I"ve finally found a version of Linux that seems to meet all of my needs, out of the box, without a lot of fuss. Meeting "all my needs" requires the occasional use of Windows programs, either by dual-booting to Windows or running Windows in a virtual machine. Neither was very difficult; see below.
I've been using WIndows and Microsoft Office for many years, but have been finding them increasingly annoying, with "updates" that were worse than the versions they replaced forced on us by their use of new file formats (docx, etc.), GHz computers running slower than MHz computers used to because of all the bloatware, etc. But two sticking points in earlier versions of Linux I've tried were:
* Support for two monitors on my desktop PC, one requiring rotation for portrait mode.
* Support for WiFi on my Acer Aspire One netbook.
I'm not saying either was impossible, but I haven't been willing to spend the time to learn the inner workings of Linux enough to solve these problems. I've been busy. (Hence the neglect of this blog.)
Linux Mint handled both of these with ease.
Linux Mint comes with LibreOffice, which handles some things (e.g., importing from various spreadsheet file formats) better than Microsoft Office. It even imports and exports docx, which I suppose will just enable people to keep using that evil format. I'm not sure .odt is better, though. If I can't edit a document file with a plain-vanilla text editor, it's harder to process it with Python.
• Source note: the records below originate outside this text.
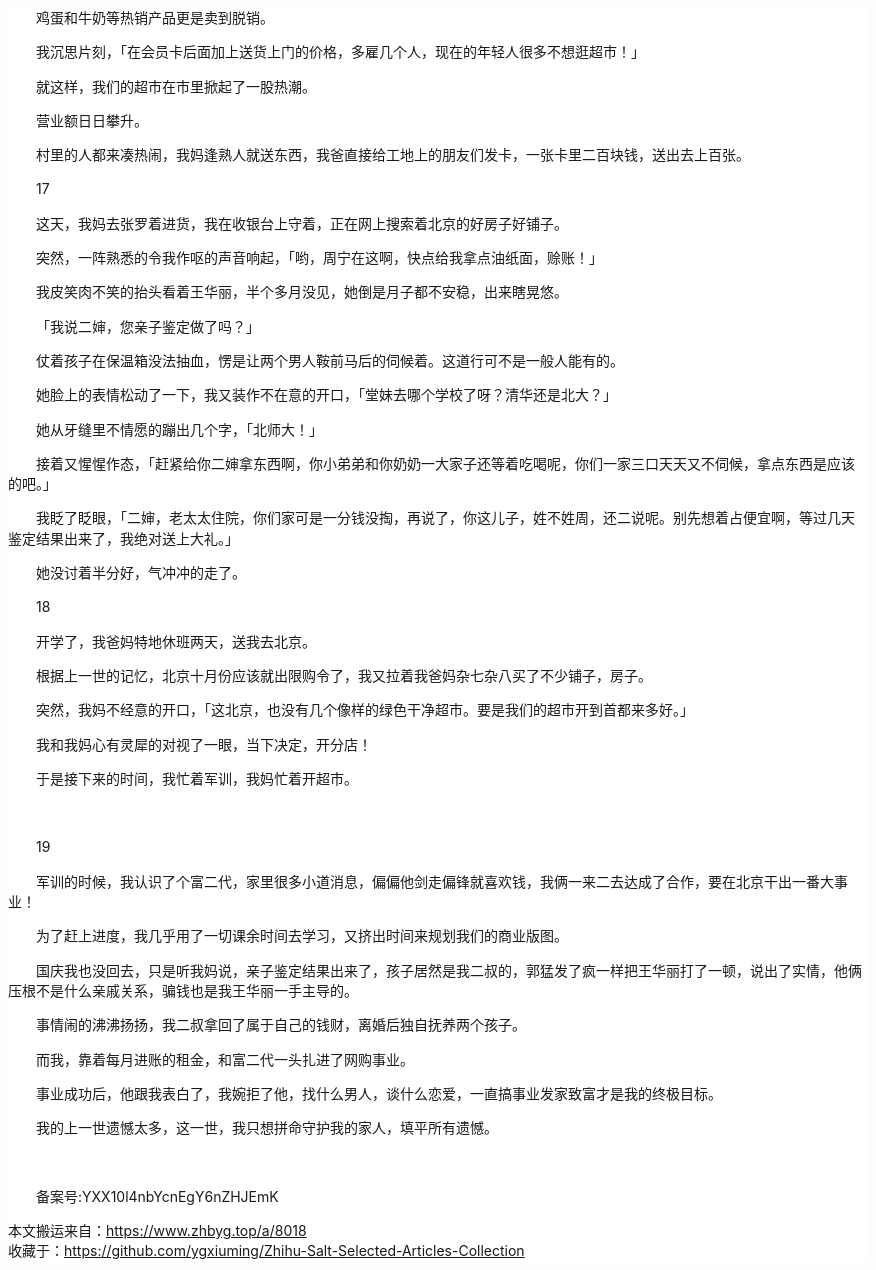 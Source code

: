 &emsp;&emsp;鸡蛋和牛奶等热销产品更是卖到脱销。  
  
&emsp;&emsp;我沉思片刻，「在会员卡后面加上送货上门的价格，多雇几个人，现在的年轻人很多不想逛超市！」  
  
&emsp;&emsp;就这样，我们的超市在市里掀起了一股热潮。  
  
&emsp;&emsp;营业额日日攀升。  
  
&emsp;&emsp;村里的人都来凑热闹，我妈逢熟人就送东西，我爸直接给工地上的朋友们发卡，一张卡里二百块钱，送出去上百张。  
  
&emsp;&emsp;17  
  
&emsp;&emsp;这天，我妈去张罗着进货，我在收银台上守着，正在网上搜索着北京的好房子好铺子。  
  
&emsp;&emsp;突然，一阵熟悉的令我作呕的声音响起，「哟，周宁在这啊，快点给我拿点油纸面，赊账！」  
  
&emsp;&emsp;我皮笑肉不笑的抬头看着王华丽，半个多月没见，她倒是月子都不安稳，出来瞎晃悠。  
  
&emsp;&emsp;「我说二婶，您亲子鉴定做了吗？」  
  
&emsp;&emsp;仗着孩子在保温箱没法抽血，愣是让两个男人鞍前马后的伺候着。这道行可不是一般人能有的。  
  
&emsp;&emsp;她脸上的表情松动了一下，我又装作不在意的开口，「堂妹去哪个学校了呀？清华还是北大？」  
  
&emsp;&emsp;她从牙缝里不情愿的蹦出几个字，「北师大！」  
  
&emsp;&emsp;接着又惺惺作态，「赶紧给你二婶拿东西啊，你小弟弟和你奶奶一大家子还等着吃喝呢，你们一家三口天天又不伺候，拿点东西是应该的吧。」  
  
&emsp;&emsp;我眨了眨眼，「二婶，老太太住院，你们家可是一分钱没掏，再说了，你这儿子，姓不姓周，还二说呢。别先想着占便宜啊，等过几天鉴定结果出来了，我绝对送上大礼。」  
  
&emsp;&emsp;她没讨着半分好，气冲冲的走了。  
  
&emsp;&emsp;18  
  
&emsp;&emsp;开学了，我爸妈特地休班两天，送我去北京。  
  
&emsp;&emsp;根据上一世的记忆，北京十月份应该就出限购令了，我又拉着我爸妈杂七杂八买了不少铺子，房子。  
  
&emsp;&emsp;突然，我妈不经意的开口，「这北京，也没有几个像样的绿色干净超市。要是我们的超市开到首都来多好。」  
  
&emsp;&emsp;我和我妈心有灵犀的对视了一眼，当下决定，开分店！  
  
&emsp;&emsp;于是接下来的时间，我忙着军训，我妈忙着开超市。  
  
&emsp;&emsp;   
  
&emsp;&emsp;19  
  
&emsp;&emsp;军训的时候，我认识了个富二代，家里很多小道消息，偏偏他剑走偏锋就喜欢钱，我俩一来二去达成了合作，要在北京干出一番大事业！  
  
&emsp;&emsp;为了赶上进度，我几乎用了一切课余时间去学习，又挤出时间来规划我们的商业版图。  
  
&emsp;&emsp;国庆我也没回去，只是听我妈说，亲子鉴定结果出来了，孩子居然是我二叔的，郭猛发了疯一样把王华丽打了一顿，说出了实情，他俩压根不是什么亲戚关系，骗钱也是我王华丽一手主导的。  
  
&emsp;&emsp;事情闹的沸沸扬扬，我二叔拿回了属于自己的钱财，离婚后独自抚养两个孩子。  
  
&emsp;&emsp;而我，靠着每月进账的租金，和富二代一头扎进了网购事业。  
  
&emsp;&emsp;事业成功后，他跟我表白了，我婉拒了他，找什么男人，谈什么恋爱，一直搞事业发家致富才是我的终极目标。  
  
&emsp;&emsp;我的上一世遗憾太多，这一世，我只想拼命守护我的家人，填平所有遗憾。  
  
&emsp;&emsp;   
  
&emsp;&emsp;备案号:YXX10l4nbYcnEgY6nZHJEmK  
  
本文搬运来自：https://www.zhbyg.top/a/8018  
 收藏于：https://github.com/ygxiuming/Zhihu-Salt-Selected-Articles-Collection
I also used Linux Mint's package manager to install VirtualBox, installed Windows XP within VirtualBox, and installed MathCAD (one of the few Windows programs I can't do without) on the XP virtual machine. I couldn't get the VirtualBox version of XP to use my second monitor, but if I need two monitors for a Windows program I can still boot to my old copy of XP. Within Linux Mint itself, setting up the two monitors and rotating one was easier than it had been in XP.
I used the same DVD (and an external drive) to replace the aging operating system on my Acer Aspire One with Linux Mint, encouraged by this video. Mint seems to connect to Wifi faster than Linpus did, though other operations seem slower. Mint found my video camera but not the microphone, so I may have to use an external headset for Skype or Google Hangout -- but I couldn't get either of those to work at all with the previous operating system. Mint doesn't respond to tapping the touchpad either, but the buttons work.
Maybe these minor problems can be solved, but I'm really impressed by how well Mint worked out of the box on both desktop and netbook.